- [The problem]: Copy each line of the records below that has "file" in it.

Working data START

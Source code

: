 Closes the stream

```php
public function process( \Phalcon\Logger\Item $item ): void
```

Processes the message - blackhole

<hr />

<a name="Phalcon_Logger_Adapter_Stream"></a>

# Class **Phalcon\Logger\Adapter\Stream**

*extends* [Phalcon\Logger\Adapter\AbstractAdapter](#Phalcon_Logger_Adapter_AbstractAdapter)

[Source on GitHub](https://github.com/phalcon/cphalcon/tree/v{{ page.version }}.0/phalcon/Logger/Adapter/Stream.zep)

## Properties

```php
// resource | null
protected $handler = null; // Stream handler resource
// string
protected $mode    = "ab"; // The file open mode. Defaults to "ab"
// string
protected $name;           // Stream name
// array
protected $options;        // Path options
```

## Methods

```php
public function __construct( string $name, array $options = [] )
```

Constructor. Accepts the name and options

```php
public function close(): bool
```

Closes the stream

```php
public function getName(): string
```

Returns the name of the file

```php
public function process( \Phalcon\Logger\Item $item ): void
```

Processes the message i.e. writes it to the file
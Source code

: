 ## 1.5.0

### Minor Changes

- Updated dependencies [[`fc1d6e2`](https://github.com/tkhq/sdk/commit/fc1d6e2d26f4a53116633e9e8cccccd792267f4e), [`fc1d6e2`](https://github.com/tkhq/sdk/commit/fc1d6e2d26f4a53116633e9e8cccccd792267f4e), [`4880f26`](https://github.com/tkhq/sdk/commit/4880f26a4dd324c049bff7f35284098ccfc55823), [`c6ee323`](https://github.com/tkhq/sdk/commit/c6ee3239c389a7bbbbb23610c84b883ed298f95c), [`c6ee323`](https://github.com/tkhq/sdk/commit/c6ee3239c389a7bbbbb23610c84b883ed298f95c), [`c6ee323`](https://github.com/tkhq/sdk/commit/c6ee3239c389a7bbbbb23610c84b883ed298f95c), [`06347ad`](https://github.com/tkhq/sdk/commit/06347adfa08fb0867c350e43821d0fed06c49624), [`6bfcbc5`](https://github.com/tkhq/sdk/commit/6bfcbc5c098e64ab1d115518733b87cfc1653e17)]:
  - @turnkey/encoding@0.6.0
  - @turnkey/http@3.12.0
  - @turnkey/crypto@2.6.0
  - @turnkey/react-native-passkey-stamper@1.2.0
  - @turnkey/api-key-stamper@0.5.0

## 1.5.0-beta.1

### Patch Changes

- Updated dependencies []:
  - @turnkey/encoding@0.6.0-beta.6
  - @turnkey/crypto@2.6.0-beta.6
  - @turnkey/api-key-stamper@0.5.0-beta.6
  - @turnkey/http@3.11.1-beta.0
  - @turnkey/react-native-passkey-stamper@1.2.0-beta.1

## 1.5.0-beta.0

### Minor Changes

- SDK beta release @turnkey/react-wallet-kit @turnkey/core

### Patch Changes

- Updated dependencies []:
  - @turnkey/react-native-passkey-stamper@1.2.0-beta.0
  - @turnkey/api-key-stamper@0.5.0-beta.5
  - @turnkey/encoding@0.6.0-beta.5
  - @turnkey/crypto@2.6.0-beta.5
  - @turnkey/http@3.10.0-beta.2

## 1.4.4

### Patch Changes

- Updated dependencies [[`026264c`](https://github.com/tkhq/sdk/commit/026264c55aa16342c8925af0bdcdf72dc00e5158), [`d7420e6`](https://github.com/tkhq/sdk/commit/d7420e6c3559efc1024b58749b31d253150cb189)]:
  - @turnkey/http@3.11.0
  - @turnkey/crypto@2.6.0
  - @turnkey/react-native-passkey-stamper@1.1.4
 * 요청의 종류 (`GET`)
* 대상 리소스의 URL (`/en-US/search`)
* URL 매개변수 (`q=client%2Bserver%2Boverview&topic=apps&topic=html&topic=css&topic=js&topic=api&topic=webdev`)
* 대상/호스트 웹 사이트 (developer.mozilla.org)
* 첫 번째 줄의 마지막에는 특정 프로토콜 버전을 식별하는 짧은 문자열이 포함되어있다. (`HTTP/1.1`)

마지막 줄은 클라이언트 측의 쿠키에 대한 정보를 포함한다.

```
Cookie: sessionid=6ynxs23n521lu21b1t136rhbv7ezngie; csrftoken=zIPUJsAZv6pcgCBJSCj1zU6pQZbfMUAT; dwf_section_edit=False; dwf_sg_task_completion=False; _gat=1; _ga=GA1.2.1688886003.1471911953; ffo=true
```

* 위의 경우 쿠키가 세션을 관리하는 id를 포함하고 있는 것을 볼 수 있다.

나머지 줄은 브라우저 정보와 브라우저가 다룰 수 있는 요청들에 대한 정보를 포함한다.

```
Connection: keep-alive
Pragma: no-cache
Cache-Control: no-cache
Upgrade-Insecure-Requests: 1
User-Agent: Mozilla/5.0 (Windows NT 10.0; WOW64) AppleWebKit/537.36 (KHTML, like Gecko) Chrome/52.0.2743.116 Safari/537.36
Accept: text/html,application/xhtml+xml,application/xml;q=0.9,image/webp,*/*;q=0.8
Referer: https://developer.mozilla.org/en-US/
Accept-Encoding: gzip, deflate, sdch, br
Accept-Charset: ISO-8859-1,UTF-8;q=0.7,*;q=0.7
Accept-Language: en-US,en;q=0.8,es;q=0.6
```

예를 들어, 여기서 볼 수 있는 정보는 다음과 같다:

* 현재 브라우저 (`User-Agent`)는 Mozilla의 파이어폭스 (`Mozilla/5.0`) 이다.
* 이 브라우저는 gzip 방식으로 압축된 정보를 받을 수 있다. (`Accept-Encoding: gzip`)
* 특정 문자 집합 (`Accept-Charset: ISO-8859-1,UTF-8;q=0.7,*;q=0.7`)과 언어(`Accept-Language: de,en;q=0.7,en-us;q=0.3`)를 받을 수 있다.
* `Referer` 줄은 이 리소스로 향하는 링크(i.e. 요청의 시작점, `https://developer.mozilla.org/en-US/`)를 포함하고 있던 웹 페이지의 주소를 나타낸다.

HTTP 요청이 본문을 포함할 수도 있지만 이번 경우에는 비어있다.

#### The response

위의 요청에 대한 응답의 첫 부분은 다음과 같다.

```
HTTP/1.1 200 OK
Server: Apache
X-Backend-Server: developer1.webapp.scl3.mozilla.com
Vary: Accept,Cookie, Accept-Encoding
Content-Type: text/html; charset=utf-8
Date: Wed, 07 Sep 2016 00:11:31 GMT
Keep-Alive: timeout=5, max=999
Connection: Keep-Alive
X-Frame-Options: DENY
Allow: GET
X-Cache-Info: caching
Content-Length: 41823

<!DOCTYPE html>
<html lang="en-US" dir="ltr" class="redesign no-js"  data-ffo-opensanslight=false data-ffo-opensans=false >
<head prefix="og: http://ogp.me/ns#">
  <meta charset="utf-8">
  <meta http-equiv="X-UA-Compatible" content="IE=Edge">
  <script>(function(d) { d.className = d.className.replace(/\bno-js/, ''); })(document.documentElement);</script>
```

Working data END

- [Answer for the task]:
protected $mode    = "ab"; // The file open mode. Defaults to "ab"
Returns the name of the file
Processes the message i.e. writes it to the file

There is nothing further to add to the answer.